■ Assignment ■
What is the number of lines in the data that hold the string "énergie"? Reply with that number only.

■ Provided entries ■

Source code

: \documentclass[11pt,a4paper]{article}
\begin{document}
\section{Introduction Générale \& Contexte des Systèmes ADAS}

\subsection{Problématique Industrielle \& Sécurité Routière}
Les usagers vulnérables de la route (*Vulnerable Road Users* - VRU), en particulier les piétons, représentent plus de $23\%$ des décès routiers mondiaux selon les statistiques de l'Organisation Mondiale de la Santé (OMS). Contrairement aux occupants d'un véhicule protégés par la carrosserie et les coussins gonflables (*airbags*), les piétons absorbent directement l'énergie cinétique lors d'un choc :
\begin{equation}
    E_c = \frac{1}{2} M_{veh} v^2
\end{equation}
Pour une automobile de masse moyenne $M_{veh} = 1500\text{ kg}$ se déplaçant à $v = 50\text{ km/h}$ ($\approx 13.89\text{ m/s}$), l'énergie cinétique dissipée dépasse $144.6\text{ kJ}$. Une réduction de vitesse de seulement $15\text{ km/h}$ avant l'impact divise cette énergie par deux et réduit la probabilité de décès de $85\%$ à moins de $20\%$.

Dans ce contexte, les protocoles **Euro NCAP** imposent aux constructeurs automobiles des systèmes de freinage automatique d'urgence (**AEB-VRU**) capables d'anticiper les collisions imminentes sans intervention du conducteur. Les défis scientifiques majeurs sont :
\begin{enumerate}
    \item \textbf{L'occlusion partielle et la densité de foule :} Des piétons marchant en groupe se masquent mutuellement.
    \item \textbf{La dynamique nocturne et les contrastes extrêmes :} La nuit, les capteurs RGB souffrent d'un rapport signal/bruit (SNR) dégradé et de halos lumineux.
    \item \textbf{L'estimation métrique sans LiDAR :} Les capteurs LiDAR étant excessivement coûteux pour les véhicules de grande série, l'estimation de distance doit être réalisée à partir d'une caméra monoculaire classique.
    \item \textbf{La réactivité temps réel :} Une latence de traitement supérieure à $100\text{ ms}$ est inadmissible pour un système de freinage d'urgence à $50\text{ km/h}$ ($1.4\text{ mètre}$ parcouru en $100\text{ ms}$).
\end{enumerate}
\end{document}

■ Task solution ■
2